Pictures stay out of the answer, but every line of the material must be restated exactly.
════════
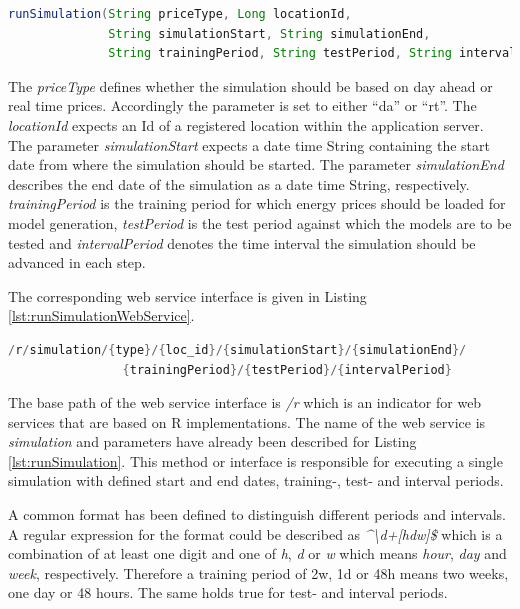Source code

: \begin{minipage}{\linewidth}
\begin{lstlisting}[language=Java, caption=Method runSimulation, label={lst:runSimulation}]
runSimulation(String priceType, Long locationId, 
              String simulationStart, String simulationEnd,
              String trainingPeriod, String testPeriod, String intervalPeriod)
\end{lstlisting}
\end{minipage}

The \textit{priceType} defines whether the simulation should be based on day ahead or real time prices. Accordingly the parameter is set to either ``da'' or ``rt''. The \textit{locationId} expects an Id of a registered location within the application server. The parameter \textit{simulationStart} expects a date time String containing the start date from where the simulation should be started. The parameter \textit{simulationEnd} describes the end date of the simulation as a date time String, respectively. \textit{trainingPeriod} is the training period for which energy prices should be loaded for model generation, \textit{testPeriod} is the test period against which the models are to be tested and \textit{intervalPeriod} denotes the time interval the simulation should be advanced in each step. 

The corresponding web service interface is given in Listing \ref{lst:runSimulationWebService}. 

\begin{minipage}{\linewidth}
\begin{lstlisting}[language=Java, caption=Method runSimulation web service interface, label={lst:runSimulationWebService}]
/r/simulation/{type}/{loc_id}/{simulationStart}/{simulationEnd}/
                {trainingPeriod}/{testPeriod}/{intervalPeriod}
\end{lstlisting}
\end{minipage}

The base path of the web service interface is \textit{/r} which is an indicator for web services that are based on R implementations. The name of the web service is \textit{simulation} and parameters have already been described for Listing \ref{lst:runSimulation}. This method or interface is responsible for executing a single simulation with defined start and end dates, training-, test- and interval periods. 

A common format has been defined to distinguish different periods and intervals. A regular expression for the format could be described as \textit{\textasciicircum\textbackslash d+[hdw]\$}
which is a combination of at least one digit and one of \textit{h}, \textit{d} or \textit{w} which means \textit{hour}, \textit{day} and \textit{week}, respectively. 
Therefore a training period of 2w, 1d or 48h means two weeks, one day or 48 hours. The same holds true for test- and interval periods. 

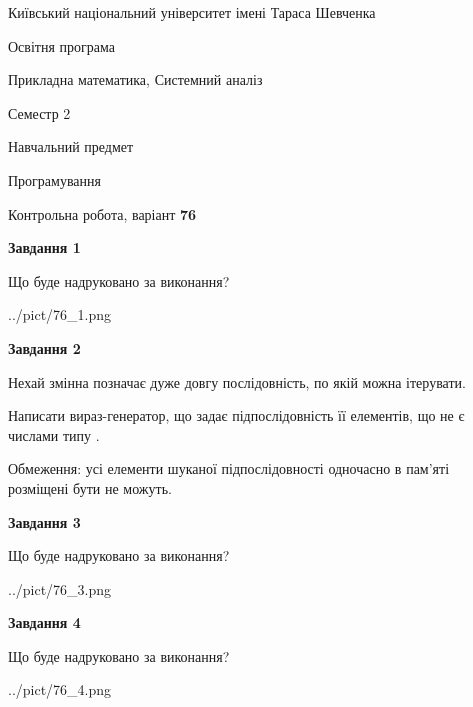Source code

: \documentclass[12pt, ukrainian]{article}
\begin{document}
{{\begin {small}\par
{ \center  Київський національний університет імені Тараса Шевченка \par}
{\parbox {5 cm}{Освітня програма \hfill}{\parbox {8 cm}{Прикладна математика, Системний аналіз \hfill}}\parbox {5 cm}{\hfill Семестр 2}}\par
{\parbox {5 cm} {Навчальний предмет \hfill}\parbox {7 cm}{Програмування \hfill}\parbox {6cm}{\hfill}\par}\vspace{-7pt} \end{small}}{\center Контрольна робота, варіант  \No \textbf
{ 76 }\par}}
{
\begin {large}
{\begin {center}\textbf{Завдання 1}\end {center}}\par
Що буде надруковано за виконання?\par\par
\begin{center}
	{../pict/76_1.png}
\end{center}
\newpage

{\begin {center}\textbf{Завдання 2}\end {center}}\par
Нехай змінна  позначає дуже довгу послідовність, по якій можна ітерувати.

Написати вираз-генератор, що задає підпослідовність її елементів, що не є числами типу .

Обмеження: усі елементи шуканої підпослідовності одночасно в пам'яті розміщені бути не можуть.\par
\newpage

{\begin {center}\textbf{Завдання 3}\end {center}}\par
Що буде надруковано за виконання?
\begin{center}
	{../pict/76_3.png}
\end{center}
\newpage

{\begin {center}\textbf{Завдання 4}\end {center}}\par
Що буде надруковано за виконання?\par
\begin{center}
	{../pict/76_4.png}
\end{center}
\newpage


\end{large}}
\end{document}
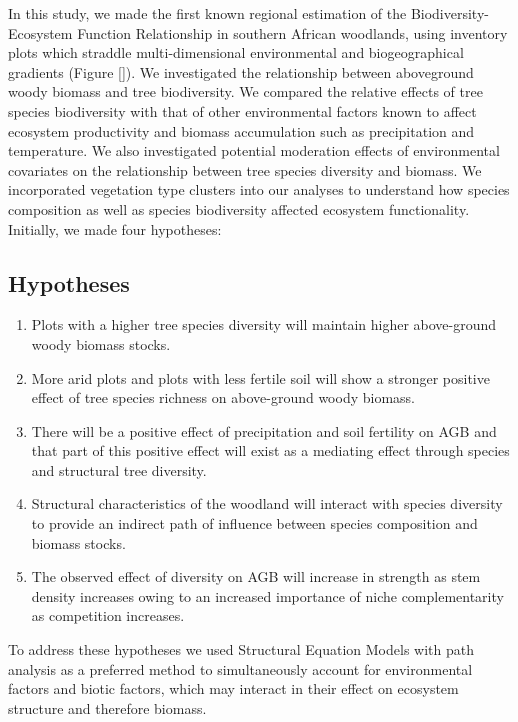 \documentclass[11pt,a4paper]{article}
\begin{document}
In this study, we made the first known regional estimation of the Biodiversity-Ecosystem Function Relationship in southern African woodlands, using inventory plots which straddle multi-dimensional environmental and biogeographical gradients (Figure \autoref{}). We investigated the relationship between aboveground woody biomass and tree biodiversity. We compared the relative effects of tree species biodiversity with that of other environmental factors known to affect ecosystem productivity and biomass accumulation such as precipitation and temperature. We also investigated potential moderation effects of environmental covariates on the relationship between tree species diversity and biomass. We incorporated vegetation type clusters \citep{} into our analyses to understand how species composition as well as species biodiversity affected ecosystem functionality. Initially, we made four hypotheses: 

\subsection{Hypotheses}

\begin{enumerate}
	\item{Plots with a higher tree species diversity will maintain higher above-ground woody biomass stocks.}
	\item{More arid plots and plots with less fertile soil will show a stronger positive effect of tree species richness on above-ground woody biomass.} 
	\item{There will be a positive effect of precipitation and soil fertility on AGB and that part of this positive effect will exist as a mediating effect through species and structural tree diversity.}
	\item{Structural characteristics of the woodland will interact with species diversity to provide an indirect path of influence between species composition and biomass stocks.}
	\item{The observed effect of diversity on AGB will increase in strength as stem density increases owing to an increased importance of niche complementarity as competition increases.}
\end{enumerate}

To address these hypotheses we used Structural Equation Models with path analysis as a preferred method to simultaneously account for environmental factors and biotic factors, which may interact in their effect on ecosystem structure and therefore biomass.
\end{document}
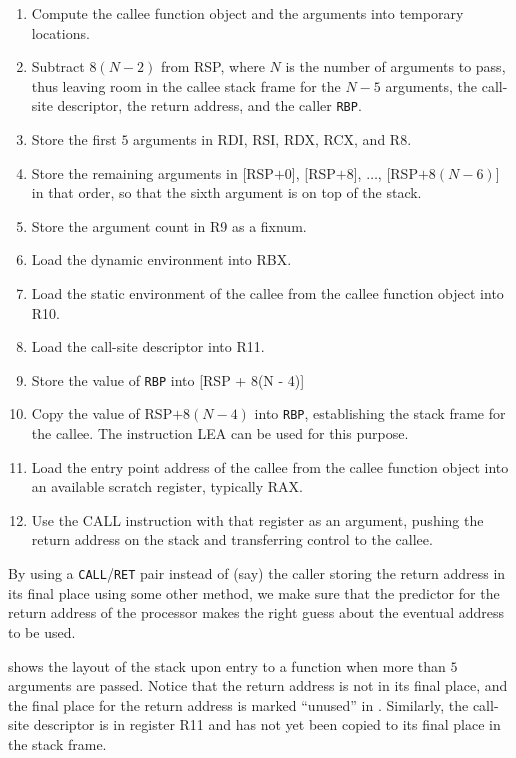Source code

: \begin{enumerate}
\item Compute the callee function object and the arguments into
  temporary locations.
\item Subtract $8(N - 2)$ from RSP, where $N$ is the number of
  arguments to pass, thus leaving room in the callee stack frame for
  the $N - 5$ arguments, the call-site descriptor, the return address,
  and the caller \texttt{RBP}.
\item Store the first $5$ arguments in RDI, RSI, RDX, RCX, and R8.
\item Store the remaining arguments in [RSP$ + 0$], [RSP$ + 8$],
  $\ldots$, [RSP$ + 8(N - 6)$] in that order, so that the sixth
  argument is on top of the stack.
\item Store the argument count in R9 as a fixnum.
\item Load the dynamic environment into RBX.
\item Load the static environment of the callee from the callee
  function object into R10.
\item Load the call-site descriptor into R11.
\item Store the value of \texttt{RBP} into [RSP + 8(N - 4)]
\item Copy the value of RSP$ + 8(N - 4)$ into \texttt{RBP}, establishing the
  stack frame for the callee.  The instruction LEA can be used for
  this purpose.
\item Load the entry point address of the callee from the callee
  function object into an available scratch register, typically RAX.
\item Use the CALL instruction with that register as an argument,
  pushing the return address on the stack and transferring control to
  the callee.
\end{enumerate}

By using a \texttt{CALL}/\texttt{RET} pair instead of (say) the caller
storing the return address in its final place using some other method,
we make sure that the predictor for the return address of the
processor makes the right guess about the eventual address to be used.

 shows the layout of the stack
upon entry to a function when more than $5$ arguments are passed.
Notice that the return address is not in its final place, and the
final place for the return address is marked ``unused'' in
.  Similarly, the call-site
descriptor is in register R11 and has not yet been copied to its final
place in the stack frame.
════════
▸ RESPONSE BOX
Source code

: \begin{minipage}{\linewidth}
\begin{lstlisting}[language=Java, caption=Method runSimulation, label={lst:runSimulation}]
runSimulation(String priceType, Long locationId, 
              String simulationStart, String simulationEnd,
              String trainingPeriod, String testPeriod, String intervalPeriod)
\end{lstlisting}
\end{minipage}

The \textit{priceType} defines whether the simulation should be based on day ahead or real time prices. Accordingly the parameter is set to either ``da'' or ``rt''. The \textit{locationId} expects an Id of a registered location within the application server. The parameter \textit{simulationStart} expects a date time String containing the start date from where the simulation should be started. The parameter \textit{simulationEnd} describes the end date of the simulation as a date time String, respectively. \textit{trainingPeriod} is the training period for which energy prices should be loaded for model generation, \textit{testPeriod} is the test period against which the models are to be tested and \textit{intervalPeriod} denotes the time interval the simulation should be advanced in each step. 

The corresponding web service interface is given in Listing \ref{lst:runSimulationWebService}. 

\begin{minipage}{\linewidth}
\begin{lstlisting}[language=Java, caption=Method runSimulation web service interface, label={lst:runSimulationWebService}]
/r/simulation/{type}/{loc_id}/{simulationStart}/{simulationEnd}/
                {trainingPeriod}/{testPeriod}/{intervalPeriod}
\end{lstlisting}
\end{minipage}

The base path of the web service interface is \textit{/r} which is an indicator for web services that are based on R implementations. The name of the web service is \textit{simulation} and parameters have already been described for Listing \ref{lst:runSimulation}. This method or interface is responsible for executing a single simulation with defined start and end dates, training-, test- and interval periods. 

A common format has been defined to distinguish different periods and intervals. A regular expression for the format could be described as \textit{\textasciicircum\textbackslash d+[hdw]\$}
which is a combination of at least one digit and one of \textit{h}, \textit{d} or \textit{w} which means \textit{hour}, \textit{day} and \textit{week}, respectively. 
Therefore a training period of 2w, 1d or 48h means two weeks, one day or 48 hours. The same holds true for test- and interval periods. 

Source code

: \documentclass[12pt, ukrainian]{article}
\begin{document}
{{\begin {small}\par
{ \center  Київський національний університет імені Тараса Шевченка \par}
{\parbox {5 cm}{Освітня програма \hfill}{\parbox {8 cm}{Прикладна математика, Системний аналіз \hfill}}\parbox {5 cm}{\hfill Семестр 2}}\par
{\parbox {5 cm} {Навчальний предмет \hfill}\parbox {7 cm}{Програмування \hfill}\parbox {6cm}{\hfill}\par}\vspace{-7pt} \end{small}}{\center Контрольна робота, варіант  \No \textbf
{ 76 }\par}}
{
\begin {large}
{\begin {center}\textbf{Завдання 1}\end {center}}\par
Що буде надруковано за виконання?\par\par
\begin{center}
	{../pict/76_1.png}
\end{center}
\newpage

{\begin {center}\textbf{Завдання 2}\end {center}}\par
Нехай змінна  позначає дуже довгу послідовність, по якій можна ітерувати.

Написати вираз-генератор, що задає підпослідовність її елементів, що не є числами типу .

Обмеження: усі елементи шуканої підпослідовності одночасно в пам'яті розміщені бути не можуть.\par
\newpage

{\begin {center}\textbf{Завдання 3}\end {center}}\par
Що буде надруковано за виконання?
\begin{center}
	{../pict/76_3.png}
\end{center}
\newpage

{\begin {center}\textbf{Завдання 4}\end {center}}\par
Що буде надруковано за виконання?\par
\begin{center}
	{../pict/76_4.png}
\end{center}
\newpage


\end{large}}
\end{document}
 \documentclass[11pt,a4paper]{article}
\begin{document}
In this study, we made the first known regional estimation of the Biodiversity-Ecosystem Function Relationship in southern African woodlands, using inventory plots which straddle multi-dimensional environmental and biogeographical gradients (Figure \autoref{}). We investigated the relationship between aboveground woody biomass and tree biodiversity. We compared the relative effects of tree species biodiversity with that of other environmental factors known to affect ecosystem productivity and biomass accumulation such as precipitation and temperature. We also investigated potential moderation effects of environmental covariates on the relationship between tree species diversity and biomass. We incorporated vegetation type clusters \citep{} into our analyses to understand how species composition as well as species biodiversity affected ecosystem functionality. Initially, we made four hypotheses: 

\subsection{Hypotheses}

\begin{enumerate}
	\item{Plots with a higher tree species diversity will maintain higher above-ground woody biomass stocks.}
	\item{More arid plots and plots with less fertile soil will show a stronger positive effect of tree species richness on above-ground woody biomass.} 
	\item{There will be a positive effect of precipitation and soil fertility on AGB and that part of this positive effect will exist as a mediating effect through species and structural tree diversity.}
	\item{Structural characteristics of the woodland will interact with species diversity to provide an indirect path of influence between species composition and biomass stocks.}
	\item{The observed effect of diversity on AGB will increase in strength as stem density increases owing to an increased importance of niche complementarity as competition increases.}
\end{enumerate}

To address these hypotheses we used Structural Equation Models with path analysis as a preferred method to simultaneously account for environmental factors and biotic factors, which may interact in their effect on ecosystem structure and therefore biomass.
\end{document}
Source code

: \begin{enumerate}
\item Compute the callee function object and the arguments into
  temporary locations.
\item Subtract $8(N - 2)$ from RSP, where $N$ is the number of
  arguments to pass, thus leaving room in the callee stack frame for
  the $N - 5$ arguments, the call-site descriptor, the return address,
  and the caller \texttt{RBP}.
\item Store the first $5$ arguments in RDI, RSI, RDX, RCX, and R8.
\item Store the remaining arguments in [RSP$ + 0$], [RSP$ + 8$],
  $\ldots$, [RSP$ + 8(N - 6)$] in that order, so that the sixth
  argument is on top of the stack.
\item Store the argument count in R9 as a fixnum.
\item Load the dynamic environment into RBX.
\item Load the static environment of the callee from the callee
  function object into R10.
\item Load the call-site descriptor into R11.
\item Store the value of \texttt{RBP} into [RSP + 8(N - 4)]
\item Copy the value of RSP$ + 8(N - 4)$ into \texttt{RBP}, establishing the
  stack frame for the callee.  The instruction LEA can be used for
  this purpose.
\item Load the entry point address of the callee from the callee
  function object into an available scratch register, typically RAX.
\item Use the CALL instruction with that register as an argument,
  pushing the return address on the stack and transferring control to
  the callee.
\end{enumerate}

By using a \texttt{CALL}/\texttt{RET} pair instead of (say) the caller
storing the return address in its final place using some other method,
we make sure that the predictor for the return address of the
processor makes the right guess about the eventual address to be used.

 shows the layout of the stack
upon entry to a function when more than $5$ arguments are passed.
Notice that the return address is not in its final place, and the
final place for the return address is marked ``unused'' in
.  Similarly, the call-site
descriptor is in register R11 and has not yet been copied to its final
place in the stack frame.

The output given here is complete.